▶ [Work order]
Search the material for the string "make", then return every line where it is found.

************

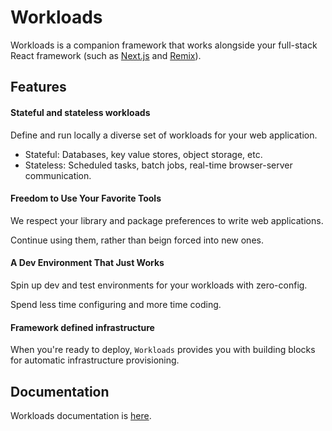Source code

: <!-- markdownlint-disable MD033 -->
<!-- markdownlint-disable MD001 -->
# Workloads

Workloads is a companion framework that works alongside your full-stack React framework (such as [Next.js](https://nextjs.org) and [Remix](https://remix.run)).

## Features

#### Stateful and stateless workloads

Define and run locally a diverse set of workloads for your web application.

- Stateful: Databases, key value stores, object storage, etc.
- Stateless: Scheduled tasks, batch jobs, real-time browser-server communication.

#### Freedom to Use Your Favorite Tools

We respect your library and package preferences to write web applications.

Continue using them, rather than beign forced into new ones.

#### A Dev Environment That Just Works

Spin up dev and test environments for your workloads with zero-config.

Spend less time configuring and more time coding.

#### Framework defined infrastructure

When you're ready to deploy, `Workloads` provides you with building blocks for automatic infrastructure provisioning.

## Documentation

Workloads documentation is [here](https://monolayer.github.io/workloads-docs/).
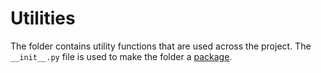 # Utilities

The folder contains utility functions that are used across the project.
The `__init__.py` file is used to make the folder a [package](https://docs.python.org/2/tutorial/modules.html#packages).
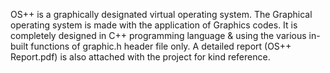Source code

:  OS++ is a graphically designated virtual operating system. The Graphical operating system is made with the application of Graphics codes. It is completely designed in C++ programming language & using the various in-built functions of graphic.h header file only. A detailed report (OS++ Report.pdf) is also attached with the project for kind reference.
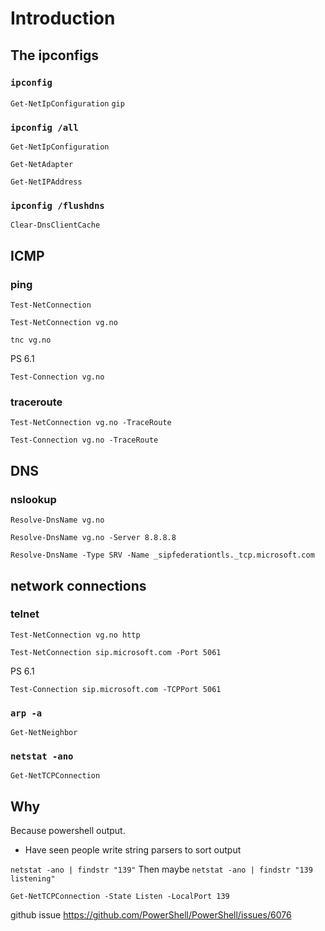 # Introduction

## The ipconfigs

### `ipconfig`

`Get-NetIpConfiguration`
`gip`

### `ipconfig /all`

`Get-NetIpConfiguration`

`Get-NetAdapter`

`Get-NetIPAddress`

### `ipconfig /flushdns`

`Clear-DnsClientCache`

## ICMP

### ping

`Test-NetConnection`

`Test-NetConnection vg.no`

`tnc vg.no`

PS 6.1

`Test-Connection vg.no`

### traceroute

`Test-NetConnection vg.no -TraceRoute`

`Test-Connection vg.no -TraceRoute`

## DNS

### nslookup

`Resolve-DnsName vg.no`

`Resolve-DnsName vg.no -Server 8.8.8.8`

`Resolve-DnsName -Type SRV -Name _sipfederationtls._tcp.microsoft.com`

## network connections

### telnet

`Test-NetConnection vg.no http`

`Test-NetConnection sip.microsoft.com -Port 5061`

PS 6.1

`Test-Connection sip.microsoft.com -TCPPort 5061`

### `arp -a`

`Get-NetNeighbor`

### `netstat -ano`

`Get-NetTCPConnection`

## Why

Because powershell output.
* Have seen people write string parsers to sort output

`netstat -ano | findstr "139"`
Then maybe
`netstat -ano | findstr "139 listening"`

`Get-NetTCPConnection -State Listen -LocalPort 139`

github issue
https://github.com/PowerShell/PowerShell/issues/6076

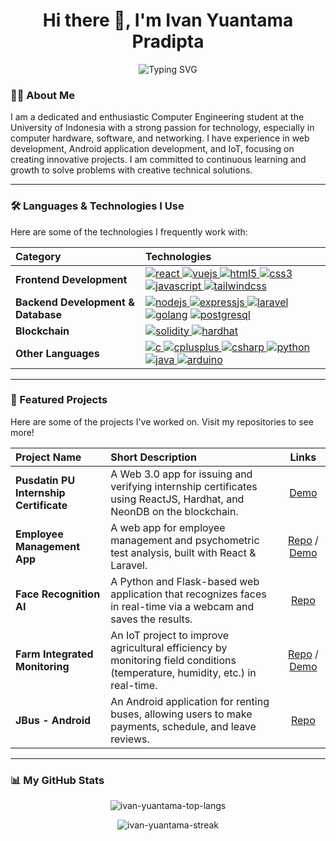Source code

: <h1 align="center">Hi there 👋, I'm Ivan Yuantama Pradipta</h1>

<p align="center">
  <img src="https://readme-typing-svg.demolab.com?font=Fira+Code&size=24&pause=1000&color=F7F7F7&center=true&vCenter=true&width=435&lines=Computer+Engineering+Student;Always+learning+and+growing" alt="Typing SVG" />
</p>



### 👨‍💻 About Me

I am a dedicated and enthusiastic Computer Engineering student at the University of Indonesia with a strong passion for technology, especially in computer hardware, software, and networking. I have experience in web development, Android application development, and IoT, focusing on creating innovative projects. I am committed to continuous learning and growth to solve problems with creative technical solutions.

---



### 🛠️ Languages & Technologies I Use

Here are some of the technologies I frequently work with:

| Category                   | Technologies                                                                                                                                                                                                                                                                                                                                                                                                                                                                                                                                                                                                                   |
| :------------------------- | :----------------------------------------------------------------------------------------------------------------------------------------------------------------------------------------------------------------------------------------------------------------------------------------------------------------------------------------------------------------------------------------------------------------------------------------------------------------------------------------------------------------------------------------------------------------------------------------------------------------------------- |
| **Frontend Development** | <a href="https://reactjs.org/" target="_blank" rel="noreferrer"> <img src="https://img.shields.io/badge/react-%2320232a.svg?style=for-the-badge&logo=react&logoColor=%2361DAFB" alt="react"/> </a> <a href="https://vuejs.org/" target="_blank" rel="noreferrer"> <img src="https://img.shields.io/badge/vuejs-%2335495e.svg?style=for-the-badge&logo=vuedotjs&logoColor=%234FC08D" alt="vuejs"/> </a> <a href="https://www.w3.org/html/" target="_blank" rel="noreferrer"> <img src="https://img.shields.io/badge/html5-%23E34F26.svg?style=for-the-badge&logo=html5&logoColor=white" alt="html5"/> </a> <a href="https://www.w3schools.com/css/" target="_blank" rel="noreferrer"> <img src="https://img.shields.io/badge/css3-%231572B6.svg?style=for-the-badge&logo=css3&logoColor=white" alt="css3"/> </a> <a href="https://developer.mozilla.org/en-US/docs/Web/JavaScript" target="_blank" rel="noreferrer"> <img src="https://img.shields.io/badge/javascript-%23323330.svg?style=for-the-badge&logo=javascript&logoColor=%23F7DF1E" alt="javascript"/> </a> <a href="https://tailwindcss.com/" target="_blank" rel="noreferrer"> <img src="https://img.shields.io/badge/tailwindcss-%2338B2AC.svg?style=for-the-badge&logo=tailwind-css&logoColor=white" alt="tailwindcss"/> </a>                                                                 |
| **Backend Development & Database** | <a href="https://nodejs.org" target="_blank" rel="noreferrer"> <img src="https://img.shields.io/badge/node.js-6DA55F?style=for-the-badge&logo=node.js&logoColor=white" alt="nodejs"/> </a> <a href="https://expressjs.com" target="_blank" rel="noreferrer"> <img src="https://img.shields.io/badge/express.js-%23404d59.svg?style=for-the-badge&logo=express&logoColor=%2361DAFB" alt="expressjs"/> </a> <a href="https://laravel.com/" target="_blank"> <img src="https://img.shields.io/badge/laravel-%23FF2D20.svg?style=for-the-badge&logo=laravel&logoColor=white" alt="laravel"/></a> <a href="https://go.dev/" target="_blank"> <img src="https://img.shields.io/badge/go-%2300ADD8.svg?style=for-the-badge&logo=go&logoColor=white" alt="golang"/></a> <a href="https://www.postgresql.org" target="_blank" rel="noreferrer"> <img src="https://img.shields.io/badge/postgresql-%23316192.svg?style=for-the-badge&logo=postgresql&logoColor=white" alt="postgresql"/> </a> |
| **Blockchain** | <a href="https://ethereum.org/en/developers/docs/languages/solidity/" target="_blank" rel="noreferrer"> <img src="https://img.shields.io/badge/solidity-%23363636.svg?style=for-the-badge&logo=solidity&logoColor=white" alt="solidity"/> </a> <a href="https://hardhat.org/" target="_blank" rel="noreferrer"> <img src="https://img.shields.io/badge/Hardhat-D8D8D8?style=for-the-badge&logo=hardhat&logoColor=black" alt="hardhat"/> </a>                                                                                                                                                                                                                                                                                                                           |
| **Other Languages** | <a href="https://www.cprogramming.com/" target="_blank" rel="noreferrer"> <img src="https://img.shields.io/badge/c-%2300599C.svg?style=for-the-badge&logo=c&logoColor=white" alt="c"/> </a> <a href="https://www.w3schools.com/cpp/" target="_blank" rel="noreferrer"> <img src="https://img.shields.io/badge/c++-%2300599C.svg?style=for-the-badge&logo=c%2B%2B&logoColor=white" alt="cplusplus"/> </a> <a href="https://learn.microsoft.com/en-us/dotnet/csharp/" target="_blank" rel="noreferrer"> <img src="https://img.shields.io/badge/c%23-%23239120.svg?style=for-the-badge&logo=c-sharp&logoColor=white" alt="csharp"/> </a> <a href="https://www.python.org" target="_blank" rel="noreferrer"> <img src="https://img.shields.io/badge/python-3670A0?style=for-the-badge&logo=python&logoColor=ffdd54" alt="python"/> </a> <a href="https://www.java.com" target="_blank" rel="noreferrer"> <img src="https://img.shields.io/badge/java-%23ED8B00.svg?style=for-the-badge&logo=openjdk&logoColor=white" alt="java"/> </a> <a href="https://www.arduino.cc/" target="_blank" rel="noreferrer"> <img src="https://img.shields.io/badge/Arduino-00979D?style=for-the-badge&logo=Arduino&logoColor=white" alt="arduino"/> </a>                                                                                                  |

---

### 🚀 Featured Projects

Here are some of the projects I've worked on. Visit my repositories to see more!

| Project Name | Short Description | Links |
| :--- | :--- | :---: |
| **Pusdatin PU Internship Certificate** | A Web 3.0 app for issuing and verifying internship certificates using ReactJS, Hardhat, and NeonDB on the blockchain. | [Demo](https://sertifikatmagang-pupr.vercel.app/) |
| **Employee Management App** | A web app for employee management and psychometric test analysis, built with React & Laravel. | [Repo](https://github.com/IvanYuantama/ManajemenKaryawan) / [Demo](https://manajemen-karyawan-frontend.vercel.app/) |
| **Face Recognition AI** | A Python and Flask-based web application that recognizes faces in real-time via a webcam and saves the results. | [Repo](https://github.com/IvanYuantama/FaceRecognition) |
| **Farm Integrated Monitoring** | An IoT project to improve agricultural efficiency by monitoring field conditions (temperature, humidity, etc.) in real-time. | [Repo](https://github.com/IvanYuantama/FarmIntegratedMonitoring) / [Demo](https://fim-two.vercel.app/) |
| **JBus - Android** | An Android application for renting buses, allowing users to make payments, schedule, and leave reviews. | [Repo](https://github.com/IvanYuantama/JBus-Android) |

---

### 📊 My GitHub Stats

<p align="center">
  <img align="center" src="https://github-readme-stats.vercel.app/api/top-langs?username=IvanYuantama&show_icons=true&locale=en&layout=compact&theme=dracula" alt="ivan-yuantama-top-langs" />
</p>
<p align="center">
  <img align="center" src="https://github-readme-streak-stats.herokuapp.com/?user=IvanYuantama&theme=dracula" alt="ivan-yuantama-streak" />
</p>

************

▶ [Your solution]
The `__init__.py` file is used to make the folder a [package](https://docs.python.org/2/tutorial/modules.html#packages).
| **JBus - Android** | An Android application for renting buses, allowing users to make payments, schedule, and leave reviews. | [Repo](https://github.com/IvanYuantama/JBus-Android) |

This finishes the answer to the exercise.